═════ Records supplied ═════

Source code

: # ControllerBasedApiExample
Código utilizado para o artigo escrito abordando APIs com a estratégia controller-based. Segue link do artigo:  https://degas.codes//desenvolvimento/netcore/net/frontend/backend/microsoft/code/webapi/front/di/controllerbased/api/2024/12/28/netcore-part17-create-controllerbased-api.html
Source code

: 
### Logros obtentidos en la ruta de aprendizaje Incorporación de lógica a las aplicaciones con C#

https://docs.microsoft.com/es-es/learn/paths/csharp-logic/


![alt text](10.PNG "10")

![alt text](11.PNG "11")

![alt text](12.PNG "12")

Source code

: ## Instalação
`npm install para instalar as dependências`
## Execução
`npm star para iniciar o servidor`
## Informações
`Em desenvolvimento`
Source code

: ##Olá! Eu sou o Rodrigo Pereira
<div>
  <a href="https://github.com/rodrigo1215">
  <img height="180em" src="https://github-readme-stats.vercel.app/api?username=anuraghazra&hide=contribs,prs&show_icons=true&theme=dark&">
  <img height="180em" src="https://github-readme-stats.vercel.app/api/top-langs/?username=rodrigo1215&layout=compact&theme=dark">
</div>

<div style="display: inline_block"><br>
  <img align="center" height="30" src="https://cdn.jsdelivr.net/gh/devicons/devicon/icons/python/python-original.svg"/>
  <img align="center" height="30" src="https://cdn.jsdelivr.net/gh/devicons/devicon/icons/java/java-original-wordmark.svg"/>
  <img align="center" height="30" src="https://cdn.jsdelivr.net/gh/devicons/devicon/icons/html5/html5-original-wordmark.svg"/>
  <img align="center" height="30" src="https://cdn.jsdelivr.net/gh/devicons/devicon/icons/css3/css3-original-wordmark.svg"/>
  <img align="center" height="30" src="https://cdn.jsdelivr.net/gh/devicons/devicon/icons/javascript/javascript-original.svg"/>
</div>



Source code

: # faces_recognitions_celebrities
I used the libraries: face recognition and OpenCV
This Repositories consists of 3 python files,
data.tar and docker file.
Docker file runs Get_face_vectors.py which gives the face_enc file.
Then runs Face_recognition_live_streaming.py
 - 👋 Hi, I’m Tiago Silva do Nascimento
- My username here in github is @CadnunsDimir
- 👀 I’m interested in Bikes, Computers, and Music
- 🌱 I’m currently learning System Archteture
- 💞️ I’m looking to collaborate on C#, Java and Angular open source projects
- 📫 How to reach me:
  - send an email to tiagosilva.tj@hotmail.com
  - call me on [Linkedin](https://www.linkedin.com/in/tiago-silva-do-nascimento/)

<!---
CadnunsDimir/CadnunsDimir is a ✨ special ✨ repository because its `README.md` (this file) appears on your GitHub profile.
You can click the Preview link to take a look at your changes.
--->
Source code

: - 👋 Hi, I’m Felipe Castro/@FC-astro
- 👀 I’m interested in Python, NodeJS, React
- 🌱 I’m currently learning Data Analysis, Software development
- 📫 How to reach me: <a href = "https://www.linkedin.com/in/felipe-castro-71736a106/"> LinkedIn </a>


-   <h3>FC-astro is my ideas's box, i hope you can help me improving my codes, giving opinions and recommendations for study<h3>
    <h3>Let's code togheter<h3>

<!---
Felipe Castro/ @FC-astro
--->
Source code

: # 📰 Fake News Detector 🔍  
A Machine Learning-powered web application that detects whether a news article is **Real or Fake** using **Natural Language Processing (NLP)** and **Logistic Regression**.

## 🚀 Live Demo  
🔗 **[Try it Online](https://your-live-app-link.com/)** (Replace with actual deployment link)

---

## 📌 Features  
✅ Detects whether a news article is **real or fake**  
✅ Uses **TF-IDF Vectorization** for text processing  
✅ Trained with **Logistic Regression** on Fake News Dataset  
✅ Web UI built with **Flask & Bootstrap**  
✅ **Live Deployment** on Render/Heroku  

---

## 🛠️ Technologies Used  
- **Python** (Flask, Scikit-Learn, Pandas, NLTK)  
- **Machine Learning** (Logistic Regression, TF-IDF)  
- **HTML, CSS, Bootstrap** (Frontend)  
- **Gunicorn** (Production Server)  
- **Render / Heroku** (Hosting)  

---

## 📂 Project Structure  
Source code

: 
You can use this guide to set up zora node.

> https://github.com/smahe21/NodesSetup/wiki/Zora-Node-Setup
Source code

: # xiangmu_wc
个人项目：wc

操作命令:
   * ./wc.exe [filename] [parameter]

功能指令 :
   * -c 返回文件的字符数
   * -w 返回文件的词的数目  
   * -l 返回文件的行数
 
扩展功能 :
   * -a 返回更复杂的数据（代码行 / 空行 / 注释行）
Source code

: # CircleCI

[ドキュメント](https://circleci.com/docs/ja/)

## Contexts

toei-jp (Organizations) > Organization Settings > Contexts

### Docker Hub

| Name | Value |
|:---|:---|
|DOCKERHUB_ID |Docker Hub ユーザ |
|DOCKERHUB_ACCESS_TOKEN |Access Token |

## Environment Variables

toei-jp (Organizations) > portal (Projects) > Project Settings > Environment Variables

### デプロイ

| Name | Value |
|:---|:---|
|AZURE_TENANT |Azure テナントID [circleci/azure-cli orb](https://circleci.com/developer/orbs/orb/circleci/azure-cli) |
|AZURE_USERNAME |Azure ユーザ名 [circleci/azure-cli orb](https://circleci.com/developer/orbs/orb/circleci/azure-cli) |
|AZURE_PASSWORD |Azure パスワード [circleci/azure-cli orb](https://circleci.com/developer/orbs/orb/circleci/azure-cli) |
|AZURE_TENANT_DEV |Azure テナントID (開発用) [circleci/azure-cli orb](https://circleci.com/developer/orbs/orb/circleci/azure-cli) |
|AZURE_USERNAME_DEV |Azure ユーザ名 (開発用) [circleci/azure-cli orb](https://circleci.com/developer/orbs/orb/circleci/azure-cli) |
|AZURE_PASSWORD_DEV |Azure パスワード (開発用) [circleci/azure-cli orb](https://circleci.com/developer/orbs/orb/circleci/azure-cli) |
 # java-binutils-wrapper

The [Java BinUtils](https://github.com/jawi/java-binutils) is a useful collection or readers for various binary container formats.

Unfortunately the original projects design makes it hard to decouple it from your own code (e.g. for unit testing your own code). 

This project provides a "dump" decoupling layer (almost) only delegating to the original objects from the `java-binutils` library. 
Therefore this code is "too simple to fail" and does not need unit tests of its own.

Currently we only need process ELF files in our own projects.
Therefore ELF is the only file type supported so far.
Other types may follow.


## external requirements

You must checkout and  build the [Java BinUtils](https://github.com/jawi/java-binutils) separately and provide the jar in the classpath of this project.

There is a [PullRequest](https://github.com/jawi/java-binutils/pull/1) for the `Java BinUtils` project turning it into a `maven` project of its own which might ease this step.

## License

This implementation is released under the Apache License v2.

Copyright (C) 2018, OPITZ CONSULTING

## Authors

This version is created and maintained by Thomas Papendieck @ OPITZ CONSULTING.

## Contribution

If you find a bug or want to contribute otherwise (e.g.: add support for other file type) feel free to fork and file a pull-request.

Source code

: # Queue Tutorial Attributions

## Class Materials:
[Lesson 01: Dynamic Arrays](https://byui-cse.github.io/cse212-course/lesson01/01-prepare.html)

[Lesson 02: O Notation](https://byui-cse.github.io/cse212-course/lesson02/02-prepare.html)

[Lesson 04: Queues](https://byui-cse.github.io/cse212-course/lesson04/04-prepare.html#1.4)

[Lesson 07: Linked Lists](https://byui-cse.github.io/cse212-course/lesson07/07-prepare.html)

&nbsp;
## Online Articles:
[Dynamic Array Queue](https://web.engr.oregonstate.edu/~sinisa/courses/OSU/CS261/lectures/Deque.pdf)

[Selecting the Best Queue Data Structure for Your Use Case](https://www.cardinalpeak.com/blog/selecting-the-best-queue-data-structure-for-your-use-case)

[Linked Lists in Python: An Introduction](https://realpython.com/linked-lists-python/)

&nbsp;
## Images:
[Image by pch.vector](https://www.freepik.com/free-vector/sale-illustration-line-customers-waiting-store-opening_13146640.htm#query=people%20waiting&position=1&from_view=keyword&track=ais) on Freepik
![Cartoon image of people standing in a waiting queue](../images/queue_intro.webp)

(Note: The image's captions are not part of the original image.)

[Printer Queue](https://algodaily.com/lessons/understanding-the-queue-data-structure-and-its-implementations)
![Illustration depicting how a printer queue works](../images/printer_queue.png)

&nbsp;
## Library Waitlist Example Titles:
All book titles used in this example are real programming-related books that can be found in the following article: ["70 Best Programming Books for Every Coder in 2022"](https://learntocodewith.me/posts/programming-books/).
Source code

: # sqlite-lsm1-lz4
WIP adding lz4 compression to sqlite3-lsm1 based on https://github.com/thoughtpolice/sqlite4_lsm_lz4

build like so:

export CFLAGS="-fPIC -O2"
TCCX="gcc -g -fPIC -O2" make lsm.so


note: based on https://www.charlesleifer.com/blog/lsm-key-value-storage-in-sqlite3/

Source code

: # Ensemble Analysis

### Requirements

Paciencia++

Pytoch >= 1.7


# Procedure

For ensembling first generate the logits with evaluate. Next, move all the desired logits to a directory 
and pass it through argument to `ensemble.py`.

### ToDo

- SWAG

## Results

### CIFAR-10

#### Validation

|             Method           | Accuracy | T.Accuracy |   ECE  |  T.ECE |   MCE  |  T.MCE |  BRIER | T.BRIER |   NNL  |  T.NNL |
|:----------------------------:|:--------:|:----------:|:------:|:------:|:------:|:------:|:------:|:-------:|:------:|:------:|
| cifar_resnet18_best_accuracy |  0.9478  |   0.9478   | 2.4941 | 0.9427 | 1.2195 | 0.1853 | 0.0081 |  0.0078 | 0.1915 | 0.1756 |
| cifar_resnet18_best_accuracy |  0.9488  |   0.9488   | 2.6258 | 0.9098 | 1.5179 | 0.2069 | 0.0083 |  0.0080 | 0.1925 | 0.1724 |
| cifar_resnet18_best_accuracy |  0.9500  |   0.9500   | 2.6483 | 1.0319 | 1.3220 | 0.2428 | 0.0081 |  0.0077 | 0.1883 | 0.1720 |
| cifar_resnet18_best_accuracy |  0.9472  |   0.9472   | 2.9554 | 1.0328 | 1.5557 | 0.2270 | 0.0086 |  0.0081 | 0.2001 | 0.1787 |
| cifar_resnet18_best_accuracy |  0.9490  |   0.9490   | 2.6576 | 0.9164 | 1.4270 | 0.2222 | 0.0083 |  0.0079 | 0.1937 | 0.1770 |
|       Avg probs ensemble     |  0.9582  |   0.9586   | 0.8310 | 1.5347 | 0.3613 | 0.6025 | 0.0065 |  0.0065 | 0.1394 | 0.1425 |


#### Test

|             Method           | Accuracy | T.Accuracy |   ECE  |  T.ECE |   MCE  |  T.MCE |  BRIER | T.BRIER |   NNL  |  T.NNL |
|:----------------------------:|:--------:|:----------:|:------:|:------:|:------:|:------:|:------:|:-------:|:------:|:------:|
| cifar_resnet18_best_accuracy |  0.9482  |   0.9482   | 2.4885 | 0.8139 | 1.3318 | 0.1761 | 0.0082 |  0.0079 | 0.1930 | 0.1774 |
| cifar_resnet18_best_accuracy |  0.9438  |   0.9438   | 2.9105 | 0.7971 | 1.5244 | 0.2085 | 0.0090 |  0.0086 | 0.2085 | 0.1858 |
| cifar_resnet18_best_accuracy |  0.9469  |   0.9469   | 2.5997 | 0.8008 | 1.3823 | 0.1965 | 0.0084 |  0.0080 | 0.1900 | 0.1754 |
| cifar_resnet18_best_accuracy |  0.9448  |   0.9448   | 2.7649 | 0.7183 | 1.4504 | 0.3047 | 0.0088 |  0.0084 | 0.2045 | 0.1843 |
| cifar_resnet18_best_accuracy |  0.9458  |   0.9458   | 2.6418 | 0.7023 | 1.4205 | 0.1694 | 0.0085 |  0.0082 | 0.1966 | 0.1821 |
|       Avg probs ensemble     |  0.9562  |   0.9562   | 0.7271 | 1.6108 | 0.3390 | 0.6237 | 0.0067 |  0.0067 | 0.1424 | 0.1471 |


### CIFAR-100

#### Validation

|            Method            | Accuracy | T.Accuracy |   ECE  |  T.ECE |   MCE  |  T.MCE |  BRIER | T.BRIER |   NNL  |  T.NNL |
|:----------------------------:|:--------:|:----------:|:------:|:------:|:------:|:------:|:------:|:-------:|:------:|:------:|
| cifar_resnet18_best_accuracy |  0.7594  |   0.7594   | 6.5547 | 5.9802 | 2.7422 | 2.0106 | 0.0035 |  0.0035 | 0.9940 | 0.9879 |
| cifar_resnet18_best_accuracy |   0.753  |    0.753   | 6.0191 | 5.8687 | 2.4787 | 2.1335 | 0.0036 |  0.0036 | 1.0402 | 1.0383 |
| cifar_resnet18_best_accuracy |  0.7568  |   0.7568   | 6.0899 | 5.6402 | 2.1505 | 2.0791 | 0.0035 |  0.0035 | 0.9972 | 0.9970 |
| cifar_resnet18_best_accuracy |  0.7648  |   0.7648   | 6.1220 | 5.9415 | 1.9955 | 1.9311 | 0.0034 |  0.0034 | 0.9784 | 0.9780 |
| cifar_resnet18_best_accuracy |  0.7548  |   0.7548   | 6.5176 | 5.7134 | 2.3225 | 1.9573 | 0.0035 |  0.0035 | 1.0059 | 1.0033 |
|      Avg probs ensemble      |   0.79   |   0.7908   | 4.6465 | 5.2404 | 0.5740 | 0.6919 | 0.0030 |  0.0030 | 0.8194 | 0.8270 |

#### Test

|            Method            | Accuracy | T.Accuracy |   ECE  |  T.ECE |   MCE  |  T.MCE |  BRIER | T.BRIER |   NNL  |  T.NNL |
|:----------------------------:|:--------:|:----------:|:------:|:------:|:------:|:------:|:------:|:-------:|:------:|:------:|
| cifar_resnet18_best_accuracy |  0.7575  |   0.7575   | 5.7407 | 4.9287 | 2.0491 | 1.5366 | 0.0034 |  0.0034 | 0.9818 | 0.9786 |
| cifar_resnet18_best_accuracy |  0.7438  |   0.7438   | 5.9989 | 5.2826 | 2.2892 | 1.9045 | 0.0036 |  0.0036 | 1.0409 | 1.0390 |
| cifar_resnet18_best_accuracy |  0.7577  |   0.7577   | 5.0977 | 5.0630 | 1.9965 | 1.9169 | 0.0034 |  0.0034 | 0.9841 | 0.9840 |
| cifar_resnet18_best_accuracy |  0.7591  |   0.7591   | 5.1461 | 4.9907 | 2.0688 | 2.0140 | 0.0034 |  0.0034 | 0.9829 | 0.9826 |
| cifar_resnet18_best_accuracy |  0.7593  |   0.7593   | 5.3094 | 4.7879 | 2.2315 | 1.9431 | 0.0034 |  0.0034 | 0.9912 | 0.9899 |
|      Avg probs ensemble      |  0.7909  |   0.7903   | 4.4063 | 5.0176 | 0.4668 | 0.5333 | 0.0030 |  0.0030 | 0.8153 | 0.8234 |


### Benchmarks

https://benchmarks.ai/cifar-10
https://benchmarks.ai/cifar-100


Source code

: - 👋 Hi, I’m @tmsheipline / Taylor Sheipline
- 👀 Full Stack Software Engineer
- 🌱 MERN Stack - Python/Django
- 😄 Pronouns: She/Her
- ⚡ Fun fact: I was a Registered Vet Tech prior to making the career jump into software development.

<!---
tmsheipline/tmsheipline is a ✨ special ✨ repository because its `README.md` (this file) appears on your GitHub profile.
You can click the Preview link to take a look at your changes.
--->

═════

◆ Your assignment
Given the data above, transcribe exactly the lines from the one containing "- 👀 I’m interested in Bikes, Computers, and" down to the one containing "- 👀 I’m interested in Python, NodeJS, React", and no others.

◆ Task result
- 👀 I’m interested in Bikes, Computers, and Music
- 🌱 I’m currently learning System Archteture
- 💞️ I’m looking to collaborate on C#, Java and Angular open source projects
- 📫 How to reach me:
  - send an email to tiagosilva.tj@hotmail.com
  - call me on [Linkedin](https://www.linkedin.com/in/tiago-silva-do-nascimento/)

<!---
CadnunsDimir/CadnunsDimir is a ✨ special ✨ repository because its `README.md` (this file) appears on your GitHub profile.
You can click the Preview link to take a look at your changes.
--->
Source code

: - 👋 Hi, I’m Felipe Castro/@FC-astro
- 👀 I’m interested in Python, NodeJS, React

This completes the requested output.